Activity Rate Clock-Driven Toggles Event-Driven Toggles Reduction
10% baseline 6.5× fewer 85%
1% baseline 15× fewer 93%
0.1% baseline 39× fewer 97%

These are measured toggle counts from RTL simulation, not estimates.

When to Use Event-Driven vs Clock-Driven

Event-driven is better when: - Network is large (>10K neurons) - Activity is sparse (<5% firing rate) - Delays are heterogeneous - Power efficiency matters (FPGA/ASIC deployment)

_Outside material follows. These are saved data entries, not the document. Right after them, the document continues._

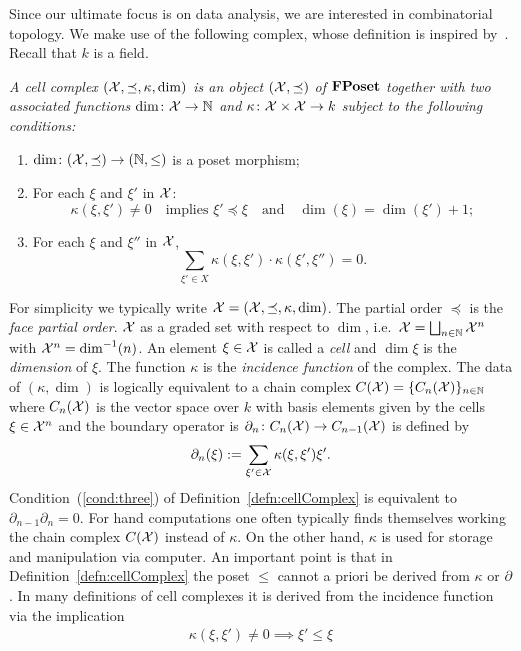 Since our ultimate focus is on data analysis, we are interested in combinatorial topology.  We make use of the following complex, whose definition is inspired by~\cite{lefschetz}.  Recall that $k$ is a field.

\begin{defn}
\label{defn:cellComplex}
{\em
A {\em cell complex} $({\mathcal X},\preceq,\kappa,\dim)$ is an object $({\mathcal X},\preceq)$ of ${\bf FPoset}$ together with two associated functions $\dim\colon {\mathcal X}\to {\mathbb{N}}$ and $\kappa\colon {\mathcal X}\times {\mathcal X}\to k$ subject to the following conditions:
\begin{enumerate}
\item $\dim\colon({\mathcal X},\preceq)\to ({\mathbb{N}},\leq)$ is a poset morphism;
\item  For each $\xi$ and $\xi'$ in ${\mathcal X}$:
\[
\kappa(\xi,\xi')\neq 0\quad\text{implies } \xi'\preceq \xi \quad\text{and}\quad \dim(\xi) = \dim(\xi')+1;
\]
\item\label{cond:three} For each $\xi$ and $\xi''$ in ${\mathcal X}$,
\[
\sum_{\xi'\in X} \kappa(\xi,\xi')\cdot \kappa(\xi',\xi'')=0.
\]
\end{enumerate}
}
\end{defn}

For simplicity we typically write ${\mathcal X}=({\mathcal X},\preceq,\kappa,\dim)$.  
The partial order $\preceq$ is the {\em face partial order}.
${\mathcal X}$ as a graded set with respect to $\dim$, i.e.\ ${\mathcal X} = \bigsqcup_{n\in {\mathbb{N}}} {\mathcal X}^n$ with ${\mathcal X}^n = \dim^{-1}(n)$.  
An element $\xi\in {\mathcal X}$ is called a {\em cell} and $\dim \xi$ is the {\em dimension} of $\xi$. 
The function $\kappa$ is the {\em incidence function} of the complex.    The data of $(\kappa,\dim)$ is logically equivalent to a chain complex $C({\mathcal X}) = \{C_n({\mathcal X})\}_{n\in{\mathbb{N}}}$ where $C_n({\mathcal X})$ is the vector space over $k$ with basis elements given by the cells $\xi\in {\mathcal X}^n$ and the boundary operator is $\partial_n\colon C_n({\mathcal X}) \to C_{n-1}({\mathcal X})$ is defined by
\[
\partial_n( \xi) := \sum_{\xi' \in {\mathcal X}} \kappa(\xi, \xi')\xi'.
\]
Condition~(\ref{cond:three}) of Definition~\ref{defn:cellComplex} is equivalent to $\partial_{n-1}\partial_n = 0$.  For hand computations one often typically finds themselves working the chain complex $C({\mathcal X})$ instead of $\kappa$.  On the other hand, $\kappa$ is used for storage and manipulation via computer.  An important point is that in Definition~\ref{defn:cellComplex} the poset $\leq$ cannot a priori be derived from $\kappa$ or $\partial$.    In many definitions of cell complexes it is derived from the incidence function via the implication
\begin{align}\label{eqn:poset}
\kappa (\xi,\xi')\neq 0 \implies \xi'\leq \xi
\end{align}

Clock-driven is better when: - Network is small (<1K neurons) - Activity is dense (>20% firing rate) - You need exact timing alignment with external signals - Debugging (deterministic step-by-step execution)

Integration with Studio

The Studio's E-I Network view uses clock-driven simulation (simpler for interactive parameter exploration). For large-scale deployment, switch to event-driven:

Python
# In the Studio, design your network on the Canvas
# Export as NIR or project JSON
# Then use event-driven simulation for production runs:

from sc_neurocore.event_driven import EventDrivenSimulator

sim = EventDrivenSimulator.from_nir("my_network.nir.json")
spikes, stats = sim.run(duration=10000.0)  # 10 seconds, no memory issues

References

  • Brette et al. (2007). "Simulation of networks of spiking neurons: A review of tools and strategies." J. Comp. Neurosci. 23(3):349-398.
  • Morrison et al. (2007). "Exact subthreshold integration with continuous spike times in discrete-time neural network simulations." Neural Computation 19(1):47-79.
  • Boahen (2000). "Point-to-point connectivity between neuromorphic chips using address events." IEEE TCAS-II 47(5):416-434.